Songs about Songs

I love what Shawn Blanc said about what Stephen Hackett said about what John Roderick said about focusing one’s attention on creating “primary source material,” rather than mere commentary.

By saying so, however, I fear that I’m engaging in mere commentary — in what Roderick calls, "This chattering sort of criticism and culture digestion that is so much of I guess what we call content — Internet content, which is just like, ’Oh, this just came out and now I’m talking about it and now I’m talking about this other guy who was talking about it.’”

But I’m not sure I would draw such a qualitative distinction between primary and secondary source material. Songs are not empirically better than linked list blog posts. I’d rather read a brief but beautifully crafted post on Kottke or Daring Fireball than listen to a lot of the songs currently on the radio. What matters is the intention, the craft, the effort behind what you make. A close reading of Roderick’s words suggests he might agree.

You know, if you’re making a song, or if you’re writing a story, that is source material. It’s primary. It’s the thing that did not exist before. You’re not commenting. Presumably, your song is not commenting on some earlier song, or if it is, it’s doing it in an inventive way."

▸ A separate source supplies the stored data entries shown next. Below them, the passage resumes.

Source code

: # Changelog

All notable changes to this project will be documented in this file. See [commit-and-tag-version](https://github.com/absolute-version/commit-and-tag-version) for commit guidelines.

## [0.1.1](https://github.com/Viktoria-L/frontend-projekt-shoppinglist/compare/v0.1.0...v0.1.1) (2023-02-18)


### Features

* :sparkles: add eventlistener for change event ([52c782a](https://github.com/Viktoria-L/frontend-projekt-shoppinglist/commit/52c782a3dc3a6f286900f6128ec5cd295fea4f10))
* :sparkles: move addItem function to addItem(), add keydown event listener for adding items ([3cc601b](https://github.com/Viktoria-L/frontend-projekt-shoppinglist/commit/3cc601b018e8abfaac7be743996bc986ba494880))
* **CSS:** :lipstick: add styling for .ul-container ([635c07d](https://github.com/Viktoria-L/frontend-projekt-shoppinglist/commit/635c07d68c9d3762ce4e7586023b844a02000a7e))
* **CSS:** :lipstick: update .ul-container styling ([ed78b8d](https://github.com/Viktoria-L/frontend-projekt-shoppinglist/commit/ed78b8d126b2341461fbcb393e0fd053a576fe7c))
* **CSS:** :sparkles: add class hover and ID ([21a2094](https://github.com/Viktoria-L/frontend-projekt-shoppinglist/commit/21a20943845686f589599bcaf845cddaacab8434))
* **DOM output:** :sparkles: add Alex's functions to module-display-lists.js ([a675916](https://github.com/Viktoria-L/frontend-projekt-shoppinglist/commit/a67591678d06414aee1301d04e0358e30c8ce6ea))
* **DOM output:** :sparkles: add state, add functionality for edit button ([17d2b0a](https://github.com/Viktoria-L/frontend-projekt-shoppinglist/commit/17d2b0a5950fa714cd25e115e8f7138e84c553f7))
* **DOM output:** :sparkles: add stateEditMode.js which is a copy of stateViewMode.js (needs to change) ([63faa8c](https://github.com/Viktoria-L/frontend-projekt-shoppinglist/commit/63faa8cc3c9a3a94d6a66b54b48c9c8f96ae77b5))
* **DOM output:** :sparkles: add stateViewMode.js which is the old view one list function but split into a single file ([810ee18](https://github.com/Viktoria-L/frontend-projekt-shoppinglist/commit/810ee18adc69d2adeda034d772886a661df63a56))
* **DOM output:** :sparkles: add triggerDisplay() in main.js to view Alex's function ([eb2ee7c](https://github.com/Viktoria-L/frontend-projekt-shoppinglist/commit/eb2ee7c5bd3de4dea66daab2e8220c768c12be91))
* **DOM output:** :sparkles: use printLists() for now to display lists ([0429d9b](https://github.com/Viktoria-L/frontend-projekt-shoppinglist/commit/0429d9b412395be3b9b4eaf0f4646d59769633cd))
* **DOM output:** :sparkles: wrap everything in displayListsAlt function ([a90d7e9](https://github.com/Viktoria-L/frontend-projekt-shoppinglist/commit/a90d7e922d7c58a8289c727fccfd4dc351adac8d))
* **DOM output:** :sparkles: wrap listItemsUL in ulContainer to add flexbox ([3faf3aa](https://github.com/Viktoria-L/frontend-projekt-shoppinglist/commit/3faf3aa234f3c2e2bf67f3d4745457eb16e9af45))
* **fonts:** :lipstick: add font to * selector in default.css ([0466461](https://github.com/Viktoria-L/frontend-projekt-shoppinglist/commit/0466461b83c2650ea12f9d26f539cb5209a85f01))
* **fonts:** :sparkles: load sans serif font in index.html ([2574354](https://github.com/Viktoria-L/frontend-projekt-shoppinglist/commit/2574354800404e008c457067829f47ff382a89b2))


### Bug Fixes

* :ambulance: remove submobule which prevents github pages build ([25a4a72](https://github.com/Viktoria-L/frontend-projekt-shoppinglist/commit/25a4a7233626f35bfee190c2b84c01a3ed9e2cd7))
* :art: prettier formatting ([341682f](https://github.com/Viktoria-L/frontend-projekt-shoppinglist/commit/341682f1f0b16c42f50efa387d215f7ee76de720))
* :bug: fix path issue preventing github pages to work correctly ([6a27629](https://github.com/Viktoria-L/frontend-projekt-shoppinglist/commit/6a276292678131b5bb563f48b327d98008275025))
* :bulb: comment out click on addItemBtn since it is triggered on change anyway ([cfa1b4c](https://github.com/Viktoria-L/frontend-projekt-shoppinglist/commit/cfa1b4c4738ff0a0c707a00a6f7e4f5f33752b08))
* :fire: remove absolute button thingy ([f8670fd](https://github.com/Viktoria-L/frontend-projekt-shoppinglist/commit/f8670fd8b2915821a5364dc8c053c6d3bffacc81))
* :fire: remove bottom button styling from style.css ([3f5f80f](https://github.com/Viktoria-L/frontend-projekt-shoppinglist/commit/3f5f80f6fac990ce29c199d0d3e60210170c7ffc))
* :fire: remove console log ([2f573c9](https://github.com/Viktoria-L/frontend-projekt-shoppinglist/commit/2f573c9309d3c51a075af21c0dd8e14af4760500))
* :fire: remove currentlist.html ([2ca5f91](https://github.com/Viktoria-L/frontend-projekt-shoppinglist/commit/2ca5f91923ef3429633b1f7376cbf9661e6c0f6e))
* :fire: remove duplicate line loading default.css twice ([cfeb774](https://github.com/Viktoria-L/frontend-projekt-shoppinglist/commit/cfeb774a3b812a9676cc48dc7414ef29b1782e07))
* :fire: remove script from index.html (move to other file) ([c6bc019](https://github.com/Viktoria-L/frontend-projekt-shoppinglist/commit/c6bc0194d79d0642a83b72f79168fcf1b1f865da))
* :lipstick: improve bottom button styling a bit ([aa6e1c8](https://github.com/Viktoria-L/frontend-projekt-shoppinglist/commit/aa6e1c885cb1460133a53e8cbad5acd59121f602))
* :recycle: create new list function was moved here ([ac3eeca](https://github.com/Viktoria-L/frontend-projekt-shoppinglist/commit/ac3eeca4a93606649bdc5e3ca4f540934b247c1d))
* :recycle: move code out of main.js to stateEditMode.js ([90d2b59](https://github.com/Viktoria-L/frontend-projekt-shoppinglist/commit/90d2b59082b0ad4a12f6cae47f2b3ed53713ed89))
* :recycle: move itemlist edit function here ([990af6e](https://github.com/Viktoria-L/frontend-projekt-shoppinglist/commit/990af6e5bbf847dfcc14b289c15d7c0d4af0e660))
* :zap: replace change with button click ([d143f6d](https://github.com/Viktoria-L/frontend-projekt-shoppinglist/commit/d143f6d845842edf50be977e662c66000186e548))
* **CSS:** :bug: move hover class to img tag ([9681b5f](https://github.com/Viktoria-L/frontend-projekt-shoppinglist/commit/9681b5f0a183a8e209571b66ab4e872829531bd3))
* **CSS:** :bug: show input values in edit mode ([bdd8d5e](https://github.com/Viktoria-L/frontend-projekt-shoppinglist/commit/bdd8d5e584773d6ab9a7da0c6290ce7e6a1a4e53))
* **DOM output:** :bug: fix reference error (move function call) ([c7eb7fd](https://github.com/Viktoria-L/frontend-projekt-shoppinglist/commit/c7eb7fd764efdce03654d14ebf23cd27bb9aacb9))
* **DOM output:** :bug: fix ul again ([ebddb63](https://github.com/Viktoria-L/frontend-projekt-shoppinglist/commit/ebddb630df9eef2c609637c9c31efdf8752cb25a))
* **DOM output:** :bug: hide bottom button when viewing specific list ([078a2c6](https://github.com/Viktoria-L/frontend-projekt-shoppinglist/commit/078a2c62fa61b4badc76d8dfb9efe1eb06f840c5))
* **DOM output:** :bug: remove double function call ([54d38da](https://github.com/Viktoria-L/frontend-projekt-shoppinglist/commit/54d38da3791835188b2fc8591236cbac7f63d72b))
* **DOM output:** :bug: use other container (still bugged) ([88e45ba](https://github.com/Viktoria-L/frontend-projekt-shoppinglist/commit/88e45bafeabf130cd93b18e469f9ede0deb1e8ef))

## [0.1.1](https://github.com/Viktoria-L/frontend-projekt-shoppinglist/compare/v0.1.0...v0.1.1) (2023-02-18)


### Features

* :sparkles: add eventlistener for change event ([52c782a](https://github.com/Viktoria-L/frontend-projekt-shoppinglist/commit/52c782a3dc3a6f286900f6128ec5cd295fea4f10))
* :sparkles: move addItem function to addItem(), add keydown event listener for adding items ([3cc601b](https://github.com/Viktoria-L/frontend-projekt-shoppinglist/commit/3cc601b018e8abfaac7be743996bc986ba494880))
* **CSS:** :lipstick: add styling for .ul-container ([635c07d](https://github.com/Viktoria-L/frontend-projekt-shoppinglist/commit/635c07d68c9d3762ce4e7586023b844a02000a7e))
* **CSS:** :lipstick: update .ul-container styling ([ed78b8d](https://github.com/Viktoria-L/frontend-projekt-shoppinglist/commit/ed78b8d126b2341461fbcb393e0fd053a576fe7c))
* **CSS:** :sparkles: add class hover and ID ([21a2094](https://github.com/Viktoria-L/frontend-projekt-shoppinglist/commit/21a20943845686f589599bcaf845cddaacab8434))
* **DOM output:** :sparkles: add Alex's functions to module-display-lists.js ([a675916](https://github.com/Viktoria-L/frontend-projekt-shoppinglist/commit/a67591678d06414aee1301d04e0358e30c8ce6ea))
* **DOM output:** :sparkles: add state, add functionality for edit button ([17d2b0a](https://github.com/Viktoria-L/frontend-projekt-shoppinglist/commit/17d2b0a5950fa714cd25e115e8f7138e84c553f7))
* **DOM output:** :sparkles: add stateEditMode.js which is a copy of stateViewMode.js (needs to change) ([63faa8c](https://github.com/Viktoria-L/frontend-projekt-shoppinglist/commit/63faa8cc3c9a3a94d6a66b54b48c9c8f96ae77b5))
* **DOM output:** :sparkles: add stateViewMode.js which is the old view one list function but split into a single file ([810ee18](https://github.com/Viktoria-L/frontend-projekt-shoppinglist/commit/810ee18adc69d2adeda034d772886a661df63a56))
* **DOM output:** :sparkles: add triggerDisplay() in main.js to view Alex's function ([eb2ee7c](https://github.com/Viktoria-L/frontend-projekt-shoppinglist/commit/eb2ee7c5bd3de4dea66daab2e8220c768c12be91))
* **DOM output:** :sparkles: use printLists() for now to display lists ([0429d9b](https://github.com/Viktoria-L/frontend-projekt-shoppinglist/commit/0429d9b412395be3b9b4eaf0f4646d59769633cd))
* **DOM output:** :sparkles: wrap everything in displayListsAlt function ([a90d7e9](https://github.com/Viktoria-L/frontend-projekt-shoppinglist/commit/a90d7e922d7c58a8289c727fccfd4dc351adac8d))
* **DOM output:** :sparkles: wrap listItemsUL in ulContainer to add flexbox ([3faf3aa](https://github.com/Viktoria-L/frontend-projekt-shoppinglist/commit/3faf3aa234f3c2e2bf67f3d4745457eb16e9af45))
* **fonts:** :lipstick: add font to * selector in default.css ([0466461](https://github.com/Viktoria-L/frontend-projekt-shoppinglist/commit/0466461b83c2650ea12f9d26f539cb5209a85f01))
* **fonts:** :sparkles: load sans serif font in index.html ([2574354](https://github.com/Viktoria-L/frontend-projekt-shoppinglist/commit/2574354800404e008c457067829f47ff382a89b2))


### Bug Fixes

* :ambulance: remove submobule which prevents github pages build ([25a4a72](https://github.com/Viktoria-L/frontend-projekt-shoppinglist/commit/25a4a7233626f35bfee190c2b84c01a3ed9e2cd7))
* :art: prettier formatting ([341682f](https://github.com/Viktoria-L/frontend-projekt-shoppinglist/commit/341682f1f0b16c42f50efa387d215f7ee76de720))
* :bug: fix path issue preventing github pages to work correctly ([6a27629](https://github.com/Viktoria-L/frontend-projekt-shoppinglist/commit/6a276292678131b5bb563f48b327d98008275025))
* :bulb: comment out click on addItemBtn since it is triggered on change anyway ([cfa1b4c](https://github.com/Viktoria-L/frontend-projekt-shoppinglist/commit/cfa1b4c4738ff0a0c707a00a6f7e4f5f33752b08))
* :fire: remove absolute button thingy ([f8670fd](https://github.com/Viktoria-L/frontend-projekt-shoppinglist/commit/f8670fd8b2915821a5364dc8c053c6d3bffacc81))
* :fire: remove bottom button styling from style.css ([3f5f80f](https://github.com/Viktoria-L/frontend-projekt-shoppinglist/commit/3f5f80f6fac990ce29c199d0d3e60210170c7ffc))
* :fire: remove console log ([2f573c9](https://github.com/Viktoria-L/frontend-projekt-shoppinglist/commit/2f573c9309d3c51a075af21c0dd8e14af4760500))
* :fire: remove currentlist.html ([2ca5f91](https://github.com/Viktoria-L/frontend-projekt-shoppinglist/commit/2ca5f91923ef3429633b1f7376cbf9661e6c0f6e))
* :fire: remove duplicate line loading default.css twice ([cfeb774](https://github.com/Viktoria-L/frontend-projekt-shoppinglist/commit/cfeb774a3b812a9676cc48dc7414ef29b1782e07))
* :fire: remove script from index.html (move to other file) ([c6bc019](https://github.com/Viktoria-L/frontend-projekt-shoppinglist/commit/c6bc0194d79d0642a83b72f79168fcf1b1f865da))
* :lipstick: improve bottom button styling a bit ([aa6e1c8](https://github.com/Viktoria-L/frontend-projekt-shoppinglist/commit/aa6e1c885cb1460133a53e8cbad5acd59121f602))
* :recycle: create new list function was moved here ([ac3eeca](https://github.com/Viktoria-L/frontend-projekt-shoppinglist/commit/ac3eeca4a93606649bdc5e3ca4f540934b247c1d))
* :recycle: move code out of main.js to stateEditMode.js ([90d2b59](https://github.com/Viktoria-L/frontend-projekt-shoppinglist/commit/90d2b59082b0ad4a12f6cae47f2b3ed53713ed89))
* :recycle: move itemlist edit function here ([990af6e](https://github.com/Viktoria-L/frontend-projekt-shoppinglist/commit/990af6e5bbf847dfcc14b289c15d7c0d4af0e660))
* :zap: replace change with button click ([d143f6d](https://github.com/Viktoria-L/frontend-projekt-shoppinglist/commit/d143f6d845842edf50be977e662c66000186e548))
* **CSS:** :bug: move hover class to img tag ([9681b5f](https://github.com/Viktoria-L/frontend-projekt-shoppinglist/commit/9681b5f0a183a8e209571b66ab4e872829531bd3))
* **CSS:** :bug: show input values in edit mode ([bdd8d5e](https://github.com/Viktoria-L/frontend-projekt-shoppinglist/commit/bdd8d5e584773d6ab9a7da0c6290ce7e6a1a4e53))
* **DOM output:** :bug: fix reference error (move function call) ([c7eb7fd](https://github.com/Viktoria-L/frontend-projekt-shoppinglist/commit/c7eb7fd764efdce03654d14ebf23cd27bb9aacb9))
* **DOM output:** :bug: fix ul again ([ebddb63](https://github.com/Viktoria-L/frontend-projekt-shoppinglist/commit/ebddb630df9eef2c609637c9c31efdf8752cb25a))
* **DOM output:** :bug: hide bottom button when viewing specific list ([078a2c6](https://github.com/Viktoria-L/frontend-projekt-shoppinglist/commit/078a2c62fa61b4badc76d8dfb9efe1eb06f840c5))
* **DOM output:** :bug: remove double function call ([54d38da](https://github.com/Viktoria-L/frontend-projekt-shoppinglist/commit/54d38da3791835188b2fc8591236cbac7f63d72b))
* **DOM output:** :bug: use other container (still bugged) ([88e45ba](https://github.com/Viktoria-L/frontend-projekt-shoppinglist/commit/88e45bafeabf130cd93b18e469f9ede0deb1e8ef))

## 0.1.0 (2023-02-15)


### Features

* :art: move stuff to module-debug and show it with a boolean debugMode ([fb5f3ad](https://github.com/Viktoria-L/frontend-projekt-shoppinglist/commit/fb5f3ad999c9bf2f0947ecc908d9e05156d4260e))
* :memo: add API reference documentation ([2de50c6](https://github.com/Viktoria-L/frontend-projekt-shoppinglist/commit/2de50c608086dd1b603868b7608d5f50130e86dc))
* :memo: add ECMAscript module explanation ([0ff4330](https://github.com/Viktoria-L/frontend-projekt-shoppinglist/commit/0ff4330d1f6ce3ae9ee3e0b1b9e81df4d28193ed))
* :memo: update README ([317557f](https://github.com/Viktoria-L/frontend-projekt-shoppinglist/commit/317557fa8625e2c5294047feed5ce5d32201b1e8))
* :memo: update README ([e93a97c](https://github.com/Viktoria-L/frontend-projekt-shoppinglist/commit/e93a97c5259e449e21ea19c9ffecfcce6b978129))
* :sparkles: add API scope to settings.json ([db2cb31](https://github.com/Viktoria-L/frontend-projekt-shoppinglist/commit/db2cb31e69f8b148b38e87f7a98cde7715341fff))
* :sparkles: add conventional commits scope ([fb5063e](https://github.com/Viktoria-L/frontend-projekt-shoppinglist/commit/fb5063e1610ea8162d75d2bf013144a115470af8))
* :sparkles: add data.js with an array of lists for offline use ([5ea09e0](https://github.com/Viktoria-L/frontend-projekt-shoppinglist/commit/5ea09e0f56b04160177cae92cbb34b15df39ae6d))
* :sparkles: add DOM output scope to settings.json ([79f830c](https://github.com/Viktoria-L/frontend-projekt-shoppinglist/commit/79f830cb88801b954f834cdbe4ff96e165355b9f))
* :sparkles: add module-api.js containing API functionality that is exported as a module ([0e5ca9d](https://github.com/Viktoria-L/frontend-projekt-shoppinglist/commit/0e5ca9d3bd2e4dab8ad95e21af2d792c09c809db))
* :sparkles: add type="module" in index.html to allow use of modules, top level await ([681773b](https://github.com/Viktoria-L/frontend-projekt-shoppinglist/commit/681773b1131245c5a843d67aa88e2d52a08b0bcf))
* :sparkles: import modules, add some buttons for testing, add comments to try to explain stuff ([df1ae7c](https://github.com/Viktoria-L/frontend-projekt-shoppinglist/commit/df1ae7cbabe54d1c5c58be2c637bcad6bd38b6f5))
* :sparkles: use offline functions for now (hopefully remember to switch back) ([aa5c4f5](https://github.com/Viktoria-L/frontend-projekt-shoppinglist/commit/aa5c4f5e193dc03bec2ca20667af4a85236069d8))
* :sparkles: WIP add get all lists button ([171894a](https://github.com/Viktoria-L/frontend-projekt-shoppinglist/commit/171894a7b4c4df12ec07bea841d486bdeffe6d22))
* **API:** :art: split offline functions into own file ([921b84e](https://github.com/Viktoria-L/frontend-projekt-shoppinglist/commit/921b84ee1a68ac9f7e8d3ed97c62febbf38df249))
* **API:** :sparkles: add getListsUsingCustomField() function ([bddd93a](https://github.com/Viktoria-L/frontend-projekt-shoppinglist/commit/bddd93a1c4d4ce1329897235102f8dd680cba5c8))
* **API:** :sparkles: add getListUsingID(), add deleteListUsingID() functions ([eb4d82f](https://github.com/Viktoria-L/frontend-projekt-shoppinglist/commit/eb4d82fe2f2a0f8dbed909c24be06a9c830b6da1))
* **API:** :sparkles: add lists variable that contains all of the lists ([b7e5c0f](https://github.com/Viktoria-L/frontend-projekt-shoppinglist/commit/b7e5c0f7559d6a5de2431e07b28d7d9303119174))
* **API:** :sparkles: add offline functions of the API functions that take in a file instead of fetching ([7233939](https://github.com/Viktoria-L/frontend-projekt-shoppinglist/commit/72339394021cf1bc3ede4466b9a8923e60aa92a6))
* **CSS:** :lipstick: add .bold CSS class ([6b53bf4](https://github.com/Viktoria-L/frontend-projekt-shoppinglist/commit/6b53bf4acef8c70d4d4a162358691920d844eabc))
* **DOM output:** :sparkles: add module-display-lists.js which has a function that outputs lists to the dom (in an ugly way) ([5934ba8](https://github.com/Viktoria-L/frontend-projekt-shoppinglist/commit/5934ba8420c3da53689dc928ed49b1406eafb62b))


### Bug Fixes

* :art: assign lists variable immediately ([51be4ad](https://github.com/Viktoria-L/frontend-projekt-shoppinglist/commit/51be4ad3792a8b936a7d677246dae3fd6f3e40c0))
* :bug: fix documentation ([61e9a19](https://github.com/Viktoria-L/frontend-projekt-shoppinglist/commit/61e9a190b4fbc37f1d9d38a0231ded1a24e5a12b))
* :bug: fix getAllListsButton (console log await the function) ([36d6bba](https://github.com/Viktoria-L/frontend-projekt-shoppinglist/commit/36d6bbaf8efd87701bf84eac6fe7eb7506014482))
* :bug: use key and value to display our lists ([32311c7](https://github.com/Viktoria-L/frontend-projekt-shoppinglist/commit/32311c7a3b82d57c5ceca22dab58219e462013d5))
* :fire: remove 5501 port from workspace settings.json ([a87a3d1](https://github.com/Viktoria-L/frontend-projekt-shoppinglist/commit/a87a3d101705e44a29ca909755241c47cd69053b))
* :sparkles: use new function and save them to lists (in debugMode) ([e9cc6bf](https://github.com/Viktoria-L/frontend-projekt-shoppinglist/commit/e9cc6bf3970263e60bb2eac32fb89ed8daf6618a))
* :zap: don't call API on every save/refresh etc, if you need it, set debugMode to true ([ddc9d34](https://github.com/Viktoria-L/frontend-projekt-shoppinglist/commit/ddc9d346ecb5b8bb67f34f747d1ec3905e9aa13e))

The French writer Michel de Montaigne has long been considered the inventor of the essay. The original meaning of the word “essay” was “stab” or “attempt,” because he would take an idea and poke at it from as many different angles as he could think of. He’s more recently been called the godfather of blogging, because he didn’t just write down his own thoughts. He constantly quoted from the authors he was reading and then reflected upon how their ideas comported with his own. He was a great writer but also a great reader and a great commentator. It’s a tradition carried on by bloggers like Kottke, whose work Tim Carmody once described as “watching an agile mind at work, one attached to a living, breathing person, and feeling like you were tapped into a discussion that was bringing together the most vital parts of the web.”

In a piece called Trapped by tl;dr (via Shawn Blanc again) Seth Godin wrote,

“There are thousands of times as many things available to read as there were a decade ago. It’s possible that in fact there are millions as many.”

That’s precisely why we need people who are great readers, people who can sort through the best of what’s out there, who can, in their own way, write songs about the songs we’re all inundated with. And do it in an inventive way.